Потребление ресурсов было не единственным моментом, который отделял объемную корреспонденцию викторианцев от правил новой эпохи. Одновременно с фундаментальными проблемами многостраничные письма часто были посвящены не имевшим принципиального значения мелочам. «Как же они любили занимать себя спорами о мелочах!» — будет удивляться Черчилль. Но, возможно, причина заключалась в том, что проблемы, над которыми раньше ломали голову политики Викторианской эпохи, не имели ничего общего с тем, с чем пришлось столкнуться их преемникам во власти. «В отличие от нас, им не приходилось размышлять над тем, как избежать общенациональной катастрофы, — признавал Черчилль. — Основы их мировоззрения никогда не подвергались потрясениям. Их размеренной, благостной и безмятежной жизни еще не угрожали стальные челюсти мировой революции, смертельные поражения, угрозы потери независимости, хаотического вырождения нации и национального банкротства»[196]. Зато «предыдущее поколение было более резким и решительным», — заметит Черчилль в 1938 году[197], тем самым обозначив начавшийся разрыв между суровостью проблем и мягкотелостью тех, кто отныне ответственен за их решение.

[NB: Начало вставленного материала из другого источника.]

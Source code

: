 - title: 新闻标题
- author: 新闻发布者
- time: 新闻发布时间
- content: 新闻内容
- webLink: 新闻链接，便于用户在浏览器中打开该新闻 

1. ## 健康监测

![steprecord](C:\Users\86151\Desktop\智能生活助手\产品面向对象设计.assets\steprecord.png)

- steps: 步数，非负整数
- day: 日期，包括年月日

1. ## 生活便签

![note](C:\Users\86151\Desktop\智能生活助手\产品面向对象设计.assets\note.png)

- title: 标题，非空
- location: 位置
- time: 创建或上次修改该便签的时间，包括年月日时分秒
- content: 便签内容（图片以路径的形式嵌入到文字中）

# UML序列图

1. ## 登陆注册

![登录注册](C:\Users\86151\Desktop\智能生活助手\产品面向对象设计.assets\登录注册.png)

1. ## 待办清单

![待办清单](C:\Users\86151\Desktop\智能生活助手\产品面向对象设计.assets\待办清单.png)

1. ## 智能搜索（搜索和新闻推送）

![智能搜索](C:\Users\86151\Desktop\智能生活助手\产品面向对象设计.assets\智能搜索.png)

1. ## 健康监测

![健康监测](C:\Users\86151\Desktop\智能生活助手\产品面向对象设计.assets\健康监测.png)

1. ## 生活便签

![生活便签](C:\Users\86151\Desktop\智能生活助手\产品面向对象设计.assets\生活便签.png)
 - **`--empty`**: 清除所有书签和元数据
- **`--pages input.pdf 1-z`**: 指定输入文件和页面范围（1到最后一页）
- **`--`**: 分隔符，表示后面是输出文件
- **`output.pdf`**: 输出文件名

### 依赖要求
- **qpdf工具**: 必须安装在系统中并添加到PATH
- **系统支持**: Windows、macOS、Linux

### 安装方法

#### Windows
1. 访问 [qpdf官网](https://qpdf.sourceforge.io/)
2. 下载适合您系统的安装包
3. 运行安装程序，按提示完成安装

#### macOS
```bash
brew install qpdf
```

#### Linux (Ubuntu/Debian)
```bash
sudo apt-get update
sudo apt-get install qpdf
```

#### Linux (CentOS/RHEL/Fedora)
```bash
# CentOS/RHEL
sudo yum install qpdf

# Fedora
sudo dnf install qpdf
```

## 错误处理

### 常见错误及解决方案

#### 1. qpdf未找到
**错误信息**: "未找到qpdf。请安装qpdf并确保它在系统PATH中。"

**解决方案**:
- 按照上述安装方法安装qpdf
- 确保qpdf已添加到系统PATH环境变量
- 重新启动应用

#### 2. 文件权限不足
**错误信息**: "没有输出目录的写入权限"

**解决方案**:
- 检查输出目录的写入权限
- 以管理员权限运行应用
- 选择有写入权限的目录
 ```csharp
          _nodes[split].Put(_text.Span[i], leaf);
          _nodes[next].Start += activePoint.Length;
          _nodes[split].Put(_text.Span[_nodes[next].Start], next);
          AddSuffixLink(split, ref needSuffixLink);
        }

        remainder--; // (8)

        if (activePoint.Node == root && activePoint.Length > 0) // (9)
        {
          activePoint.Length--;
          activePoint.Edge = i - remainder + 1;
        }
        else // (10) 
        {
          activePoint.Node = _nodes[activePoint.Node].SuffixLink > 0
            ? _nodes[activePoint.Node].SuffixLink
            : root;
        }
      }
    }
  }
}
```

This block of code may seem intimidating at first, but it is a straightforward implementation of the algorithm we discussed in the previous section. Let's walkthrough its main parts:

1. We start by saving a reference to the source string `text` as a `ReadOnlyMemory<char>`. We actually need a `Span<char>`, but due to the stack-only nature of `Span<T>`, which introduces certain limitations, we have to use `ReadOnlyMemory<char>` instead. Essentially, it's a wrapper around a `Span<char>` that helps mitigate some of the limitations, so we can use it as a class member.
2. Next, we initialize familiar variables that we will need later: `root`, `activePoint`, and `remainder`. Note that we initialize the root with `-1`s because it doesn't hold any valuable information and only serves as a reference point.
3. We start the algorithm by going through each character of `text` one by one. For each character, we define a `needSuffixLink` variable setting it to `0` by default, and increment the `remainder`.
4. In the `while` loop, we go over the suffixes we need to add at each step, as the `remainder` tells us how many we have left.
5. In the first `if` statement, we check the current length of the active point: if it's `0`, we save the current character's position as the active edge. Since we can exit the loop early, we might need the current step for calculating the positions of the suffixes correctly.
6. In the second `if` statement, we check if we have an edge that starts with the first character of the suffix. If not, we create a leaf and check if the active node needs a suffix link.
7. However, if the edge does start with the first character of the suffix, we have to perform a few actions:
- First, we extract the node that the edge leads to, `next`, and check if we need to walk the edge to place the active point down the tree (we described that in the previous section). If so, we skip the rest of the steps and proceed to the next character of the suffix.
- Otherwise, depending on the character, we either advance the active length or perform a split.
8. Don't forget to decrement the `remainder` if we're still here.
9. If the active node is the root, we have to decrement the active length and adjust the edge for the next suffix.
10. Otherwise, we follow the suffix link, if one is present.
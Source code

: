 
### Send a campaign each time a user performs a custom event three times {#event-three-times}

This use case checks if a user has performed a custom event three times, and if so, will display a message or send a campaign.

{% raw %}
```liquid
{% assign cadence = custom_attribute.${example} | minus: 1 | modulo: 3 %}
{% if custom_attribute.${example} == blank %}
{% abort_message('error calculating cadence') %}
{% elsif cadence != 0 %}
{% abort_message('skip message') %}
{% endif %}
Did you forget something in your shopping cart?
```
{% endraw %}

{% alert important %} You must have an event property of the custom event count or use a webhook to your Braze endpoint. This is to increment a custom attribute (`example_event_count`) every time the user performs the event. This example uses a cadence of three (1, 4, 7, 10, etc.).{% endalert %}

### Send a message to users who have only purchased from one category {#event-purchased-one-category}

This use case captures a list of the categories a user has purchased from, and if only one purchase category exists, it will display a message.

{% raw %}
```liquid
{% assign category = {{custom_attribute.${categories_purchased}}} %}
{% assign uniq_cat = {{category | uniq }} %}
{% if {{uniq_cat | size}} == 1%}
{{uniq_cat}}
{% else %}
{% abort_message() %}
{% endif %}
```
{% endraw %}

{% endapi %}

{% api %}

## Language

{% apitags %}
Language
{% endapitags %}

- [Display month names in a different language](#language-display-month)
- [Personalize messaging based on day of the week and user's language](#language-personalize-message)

Вспоминая викторианское общество середины 1890-х годов с его блеском и беззаботностью, Черчилль размышлял над тем, как же все изменилось за прошедшие тридцать лет: «В те дни роскошные приемы в Ланздаун-хаус, Девоншир-хаус или Стаффорд-хаус содержали в себе все элементы, составляющие веселый и блестящий светский кружок, имеющий ближайшее касательство и к парламентским делам, и к армейской и флотской иерархии, и к политике государства. Ныне в Ланздаун-хаус и Девоншир-хаус размещены отели, квартиры и рестораны, а в Стаффорд-хаус открылся безобразный и глупый музей, в выцветших залах которого демонстрируют свое унылое гостеприимство социалистические правительства»[198].
В 1920 году Черчилль имел беседу с французским послом в Британии Пьером-Полем Камбоном (1843–1924). Ему запали в душу следующие слова престарелого дипломата: «В течение двадцати проведенных мною здесь лет я наблюдал за тем, как в Англии совершается революция более глубокая и дерзновенная, чем Французская. Правящий класс лишился политической силы и по большей части собственности, причем произошло это почти незаметно и без единой человеческой жертвы». «Я думаю, так оно и было», — резюмировал Черчилль[199].
В этой связи уместно вспомнить другой эпизод общения Черчилля с представителем ушедшей эпохи — с сэром Уильямом Верноном Харкортом (1827–1904), занимавшим в правительстве Гладстона влиятельные посты министра внутренних дел и канцлера Казначейства. В 1895 году Уинстон был приглашен к нему на ланч. Во время разговора молодой субалтерн спросил уважаемого политика об одном из событий:
— Что тогда произойдет?
На что сэр Уильям ответил успокаивающе:
— Дорогой Уинстон, опыт моей продолжительной жизни научил меня, что никогда ничего не происходит.
Вспоминая этот эпизод четверть века спустя, когда мир содрогнулся от Первой мировой войны, Черчилль заметит, что, начиная с момента этой беседы, у него «сложилось впечатление, что ничего не прекращалось происходить»[200].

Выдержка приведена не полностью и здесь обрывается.